Hostages and their captors
Are killed in a raid in Algeria, reports say.
ALGIERS, ALGERIA — Algerian helicopters and special forces stormed a gas plant in the stony plains of the Sahara on Thursday to wipe out Islamist militants and free hostages from at least 10 countries.
Bloody chaos ensued, leaving the fate of the fighters and many of the captives uncertain.
Duelling claims from the military and militants muddied the world’s understanding of an event that angered Western leaders, raised world oil prices and complicated the international military operation in neighbouring Mali.
At least six people, and perhaps many more, were killed. Terrorized hostages from Ireland and Norway trickled out of the Ain Amenas plant.
Dozens more remained unaccounted for: Americans, Britons, French, Norwegians, Romanians, Malaysians, Japanese, Algerians and the fighters themselves.
The U.S. sent an unmanned surveillance drone to the site, near the border with Libya and 1,300 kilometres from the Algerian capital, but it could do little more than watch Thursday’s intervention. Algeria’s army-dominated government, hardened by decades of fighting Islamist militants, shrugged aside foreign offers of help.
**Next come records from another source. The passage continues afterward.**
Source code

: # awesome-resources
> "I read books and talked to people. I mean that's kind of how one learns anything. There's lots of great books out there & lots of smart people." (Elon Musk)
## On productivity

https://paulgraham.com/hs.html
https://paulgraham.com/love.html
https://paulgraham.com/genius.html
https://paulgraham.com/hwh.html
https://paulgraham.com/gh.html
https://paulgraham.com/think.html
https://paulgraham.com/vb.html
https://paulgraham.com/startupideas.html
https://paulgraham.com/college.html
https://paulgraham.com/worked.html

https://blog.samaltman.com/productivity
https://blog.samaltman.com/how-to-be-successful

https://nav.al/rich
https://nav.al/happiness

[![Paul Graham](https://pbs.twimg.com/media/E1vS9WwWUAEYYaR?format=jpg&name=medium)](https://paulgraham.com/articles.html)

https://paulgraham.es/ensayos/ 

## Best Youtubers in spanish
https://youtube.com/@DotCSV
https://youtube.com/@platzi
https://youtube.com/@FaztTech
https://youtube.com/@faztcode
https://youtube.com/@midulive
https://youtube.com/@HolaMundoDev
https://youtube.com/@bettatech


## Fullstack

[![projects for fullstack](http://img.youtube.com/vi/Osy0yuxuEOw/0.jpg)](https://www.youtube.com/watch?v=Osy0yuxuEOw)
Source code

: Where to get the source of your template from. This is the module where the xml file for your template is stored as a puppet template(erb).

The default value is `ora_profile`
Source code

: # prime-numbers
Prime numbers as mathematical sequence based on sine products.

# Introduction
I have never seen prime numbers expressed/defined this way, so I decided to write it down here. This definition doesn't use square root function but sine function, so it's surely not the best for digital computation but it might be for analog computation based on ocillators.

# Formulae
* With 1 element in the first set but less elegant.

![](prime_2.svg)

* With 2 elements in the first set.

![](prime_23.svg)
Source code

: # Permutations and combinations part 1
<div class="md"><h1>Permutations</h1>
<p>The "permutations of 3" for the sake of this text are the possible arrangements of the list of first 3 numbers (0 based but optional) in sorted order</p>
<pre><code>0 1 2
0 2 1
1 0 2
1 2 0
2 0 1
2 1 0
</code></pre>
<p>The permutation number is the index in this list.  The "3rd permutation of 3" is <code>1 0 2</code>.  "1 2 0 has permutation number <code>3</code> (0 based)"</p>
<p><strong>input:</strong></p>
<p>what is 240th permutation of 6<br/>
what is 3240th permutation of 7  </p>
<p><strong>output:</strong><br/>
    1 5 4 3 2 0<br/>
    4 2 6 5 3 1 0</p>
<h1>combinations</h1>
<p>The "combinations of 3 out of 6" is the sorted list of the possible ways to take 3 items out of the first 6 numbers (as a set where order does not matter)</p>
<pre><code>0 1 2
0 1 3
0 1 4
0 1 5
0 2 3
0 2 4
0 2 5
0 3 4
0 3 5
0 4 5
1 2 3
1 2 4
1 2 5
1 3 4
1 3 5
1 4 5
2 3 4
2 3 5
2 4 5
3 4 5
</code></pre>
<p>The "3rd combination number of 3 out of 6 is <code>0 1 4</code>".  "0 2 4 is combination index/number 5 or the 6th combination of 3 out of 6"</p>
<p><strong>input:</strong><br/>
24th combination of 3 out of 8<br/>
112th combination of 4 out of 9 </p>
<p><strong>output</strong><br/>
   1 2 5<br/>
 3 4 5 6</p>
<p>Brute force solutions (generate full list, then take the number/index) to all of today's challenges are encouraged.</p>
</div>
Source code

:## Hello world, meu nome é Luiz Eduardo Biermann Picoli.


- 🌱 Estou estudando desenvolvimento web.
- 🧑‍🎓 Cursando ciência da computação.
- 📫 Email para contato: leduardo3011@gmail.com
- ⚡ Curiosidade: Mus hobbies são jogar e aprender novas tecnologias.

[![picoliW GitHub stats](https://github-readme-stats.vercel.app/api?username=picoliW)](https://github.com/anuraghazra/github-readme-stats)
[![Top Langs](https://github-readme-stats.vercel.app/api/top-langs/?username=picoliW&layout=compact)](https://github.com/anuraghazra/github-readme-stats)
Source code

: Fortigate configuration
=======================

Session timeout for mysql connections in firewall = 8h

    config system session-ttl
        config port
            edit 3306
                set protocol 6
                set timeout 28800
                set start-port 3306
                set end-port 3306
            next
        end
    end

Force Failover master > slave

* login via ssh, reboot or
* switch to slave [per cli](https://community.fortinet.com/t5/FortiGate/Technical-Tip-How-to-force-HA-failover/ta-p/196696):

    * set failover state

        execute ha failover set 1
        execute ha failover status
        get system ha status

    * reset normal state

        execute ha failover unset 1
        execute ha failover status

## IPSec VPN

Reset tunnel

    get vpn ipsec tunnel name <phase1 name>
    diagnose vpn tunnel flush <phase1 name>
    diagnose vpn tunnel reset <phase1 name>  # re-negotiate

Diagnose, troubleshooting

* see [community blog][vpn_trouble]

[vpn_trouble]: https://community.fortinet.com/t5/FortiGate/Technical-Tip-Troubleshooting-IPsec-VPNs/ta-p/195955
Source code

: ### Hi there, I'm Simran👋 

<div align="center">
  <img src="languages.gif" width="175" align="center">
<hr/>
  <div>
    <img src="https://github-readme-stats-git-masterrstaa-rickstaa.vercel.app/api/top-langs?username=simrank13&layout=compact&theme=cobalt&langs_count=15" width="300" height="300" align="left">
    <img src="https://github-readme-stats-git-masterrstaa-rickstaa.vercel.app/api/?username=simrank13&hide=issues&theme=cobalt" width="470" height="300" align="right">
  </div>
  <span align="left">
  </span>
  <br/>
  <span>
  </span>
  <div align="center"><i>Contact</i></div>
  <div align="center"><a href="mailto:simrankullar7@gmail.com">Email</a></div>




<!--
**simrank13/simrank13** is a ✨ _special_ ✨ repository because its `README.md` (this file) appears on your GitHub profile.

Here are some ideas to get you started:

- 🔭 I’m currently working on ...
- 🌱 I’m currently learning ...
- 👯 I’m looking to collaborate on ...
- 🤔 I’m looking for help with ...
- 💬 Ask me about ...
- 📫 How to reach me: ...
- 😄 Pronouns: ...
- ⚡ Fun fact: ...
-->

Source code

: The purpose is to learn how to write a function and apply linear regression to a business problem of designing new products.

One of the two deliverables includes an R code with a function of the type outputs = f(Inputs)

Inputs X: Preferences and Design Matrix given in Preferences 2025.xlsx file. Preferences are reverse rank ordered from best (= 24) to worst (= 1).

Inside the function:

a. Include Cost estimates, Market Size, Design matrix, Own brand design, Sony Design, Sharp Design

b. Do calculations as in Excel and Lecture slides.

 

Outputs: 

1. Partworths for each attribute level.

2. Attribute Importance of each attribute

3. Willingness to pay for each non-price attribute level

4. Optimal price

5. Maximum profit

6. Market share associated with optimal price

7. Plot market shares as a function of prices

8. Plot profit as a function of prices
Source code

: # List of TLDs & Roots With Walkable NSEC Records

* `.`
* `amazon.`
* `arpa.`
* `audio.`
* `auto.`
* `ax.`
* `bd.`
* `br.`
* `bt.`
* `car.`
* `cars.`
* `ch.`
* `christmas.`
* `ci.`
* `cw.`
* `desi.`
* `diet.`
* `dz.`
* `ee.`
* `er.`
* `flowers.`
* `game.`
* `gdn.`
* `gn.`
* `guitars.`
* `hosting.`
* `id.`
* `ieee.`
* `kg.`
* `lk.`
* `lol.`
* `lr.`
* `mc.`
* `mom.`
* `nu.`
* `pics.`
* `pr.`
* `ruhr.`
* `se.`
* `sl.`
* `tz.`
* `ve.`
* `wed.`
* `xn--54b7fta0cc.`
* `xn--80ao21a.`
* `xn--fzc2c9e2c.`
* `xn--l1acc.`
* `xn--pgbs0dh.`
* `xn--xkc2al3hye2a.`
With the hostage drama entering its second day Thursday, Algerian security forces moved in, first with helicopter fire and then special forces. The government said it was forced to intervene because the militants were being stubborn and wanted to flee with the hostages.
The militants—led by a Mali-based al-Qaida offshoot known as the Masked Brigade — suffered losses, but succeeded in garnering a global audience. Militia leader Moktar Belmoktar, al-Qaida’s strongman in the Sahara is believed to be linked to the carnage.
Even violence-scarred Algerians were stunned by the brazen hostage-taking, the biggest in northern Africa in years and the first to include Americans as targets.
The official APS news agency said four hostages were killed in Thursday’s operation, two Britons and two Filipinos. Two others, a Briton and an Algerian, died Wednesday in an ambush on a bus ferrying foreign workers to an airport. Citing hospital officials, the APS news agency said six Algerians and seven foreigners were injured.
APS said some 600 local workers were safely freed in the raid — but many of those were reportedly released the day before by the militants themselves.
The militants made it clear their attack was fallout from the intervention in Mali.